Exercise description => Look through the material below and report every line that includes "intermediate".

Records for processing =>

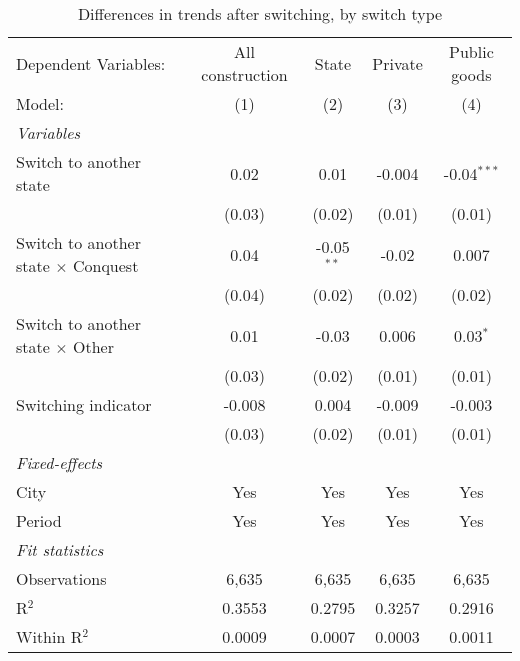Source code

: \begin{table}[htbp]
   \caption{\label{tab:baseline_50y} Differences in trends after switching, by switch type}
   \centering
   \begin{tabular}{lcccc}
      \tabularnewline \midrule \midrule
      Dependent Variables:                       & All construction & State        & Private & Public goods\\  
      Model:                                     & (1)              & (2)          & (3)     & (4)\\  
      \midrule
      \emph{Variables}\\
      Switch to another state                    & 0.02             & 0.01         & -0.004  & -0.04$^{***}$\\   
                                                 & (0.03)           & (0.02)       & (0.01)  & (0.01)\\   
      Switch to another state $\times$ Conquest  & 0.04             & -0.05$^{**}$ & -0.02   & 0.007\\   
                                                 & (0.04)           & (0.02)       & (0.02)  & (0.02)\\   
      Switch to another state $\times$ Other     & 0.01             & -0.03        & 0.006   & 0.03$^{*}$\\   
                                                 & (0.03)           & (0.02)       & (0.01)  & (0.01)\\   
      Switching indicator                        & -0.008           & 0.004        & -0.009  & -0.003\\   
                                                 & (0.03)           & (0.02)       & (0.01)  & (0.01)\\   
      \midrule
      \emph{Fixed-effects}\\
      City                                       & Yes              & Yes          & Yes     & Yes\\  
      Period                                     & Yes              & Yes          & Yes     & Yes\\  
      \midrule
      \emph{Fit statistics}\\
      Observations                               & 6,635            & 6,635        & 6,635   & 6,635\\  
      R$^2$                                      & 0.3553           & 0.2795       & 0.3257  & 0.2916\\  
      Within R$^2$                               & 0.0009           & 0.0007       & 0.0003  & 0.0011\\  
      \midrule \midrule
      

\end{tabular}
\end{table}
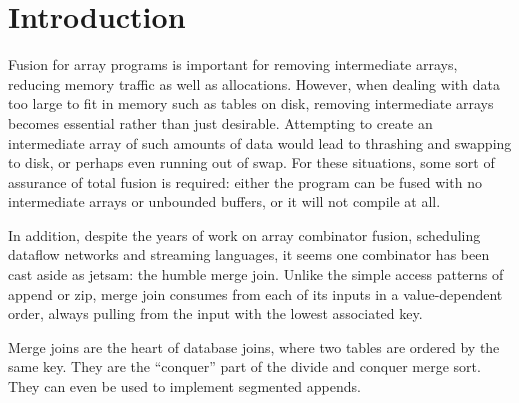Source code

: \section{Introduction}
\label{s:Introduction}

Fusion for array programs is important for removing intermediate arrays, reducing memory traffic as well as allocations.
However, when dealing with data too large to fit in memory such as tables on disk, removing intermediate arrays becomes essential rather than just desirable.
Attempting to create an intermediate array of such amounts of data would lead to thrashing and swapping to disk, or perhaps even running out of swap.
For these situations, some sort of assurance of total fusion is required: either the program can be fused with no intermediate arrays or unbounded buffers, or it will not compile at all.

In addition, despite the years of work on array combinator fusion, scheduling dataflow networks and streaming languages, it seems one combinator has been cast aside as jetsam: the humble merge join.
Unlike the simple access patterns of append or zip, merge join consumes from each of its inputs in a value-dependent order, always pulling from the input with the lowest associated key.

Merge joins are the heart of database joins, where two tables are ordered by the same key.
They are the ``conquer'' part of the divide and conquer merge sort.
They can even be used to implement segmented appends.





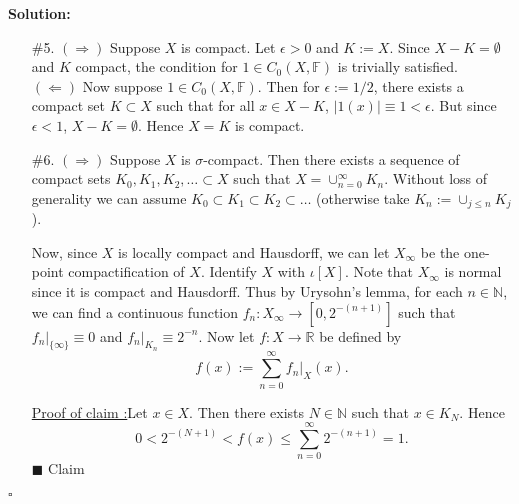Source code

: \documentclass[12pt]{article}
\newcounter{ProofCounter}
\newcounter{ClaimCounter}[ProofCounter]
\newenvironment{Solution}{\stepcounter{ProofCounter}\textbf{Solution:}}{\hfill$\square$}
\newenvironment{claim}[1]{\vspace{1mm}\stepcounter{ClaimCounter}\par\noindent\underline{\bf Claim \theClaimCounter:}\space#1}{}
\newenvironment{claimproof}[1]{\par\noindent\underline{Proof of claim \theClaimCounter:}\space#1}{\hfill $\blacksquare$ Claim \theClaimCounter}
\begin{document}
\begin{Solution}
\begin{enumerate}
      \vspace{1cm}

    \item[\#5.] $(\Rightarrow)$ Suppose $X$ is compact. Let $\epsilon > 0$ and $K := X$. Since $X - K = \emptyset$ and $K$ compact, the condition for
      $1 \in C_0(X, \mathbb{F})$ is  trivially satisfied. \\

      $(\Leftarrow)$ Now suppose $1 \in C_0(X, \mathbb{F})$. Then for $\epsilon := 1/2$, there exists a compact set $K \subset X$ such that for all $x
      \in X - K$, $|1(x)| \equiv 1 < \epsilon$. But since $\epsilon < 1$, $X - K = \emptyset$. Hence $X = K$ is compact.

      \vspace{1cm}

    \item[\#6.] $(\Rightarrow)$ Suppose $X$ is $\sigma$-compact. Then there exists a sequence of compact sets $K_0, K_1, K_2, \dots \subset X$ such
      that $X = \cup_{n=0}^{\infty}K_n$. Without loss of generality we can assume $K_0 \subset K_1 \subset K_2 \subset \dots$ (otherwise take $K_n :=
      \cup_{j \leq n} K_j$). 
      
      Now, since $X$ is locally compact and Hausdorff, we can let $X_{\infty}$ be the one-point compactification of $X$. Identify $X$ with $\iota[X]$.
      Note that $X_{\infty}$ is
      normal since it is compact and Hausdorff. Thus by Urysohn's lemma, for each $n \in \mathbb{N}$, we can find a continuous function $f_{n} :
      X_{\infty} \rightarrow [0,2^{-(n+1)}]$ such that $f_{n}\big|_{\{\infty\}} \equiv 0$ and $f_{n}\big|_{K_n} \equiv 2^{-n}$. Now let $f : X \rightarrow
      \mathbb{R}$ be defined by 
      \[
        f(x) := \sum_{n=0}^{\infty} f_{n}\big|_{X}(x).
      \]
      \begin{claimproof}
        Let $x \in X$. Then there exists $N \in \mathbb{N}$ such that $x \in K_N$. Hence 
        \[
          0 < 2^{-(N+1)} < f(x) \leq \sum_{n=0}^{\infty}2^{-(n+1)} = 1.
        \]
      \end{claimproof}


\end{enumerate}
\end{Solution}
\end{document}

Reply =>
Fusion for array programs is important for removing intermediate arrays, reducing memory traffic as well as allocations.
However, when dealing with data too large to fit in memory such as tables on disk, removing intermediate arrays becomes essential rather than just desirable.
Attempting to create an intermediate array of such amounts of data would lead to thrashing and swapping to disk, or perhaps even running out of swap.
For these situations, some sort of assurance of total fusion is required: either the program can be fused with no intermediate arrays or unbounded buffers, or it will not compile at all.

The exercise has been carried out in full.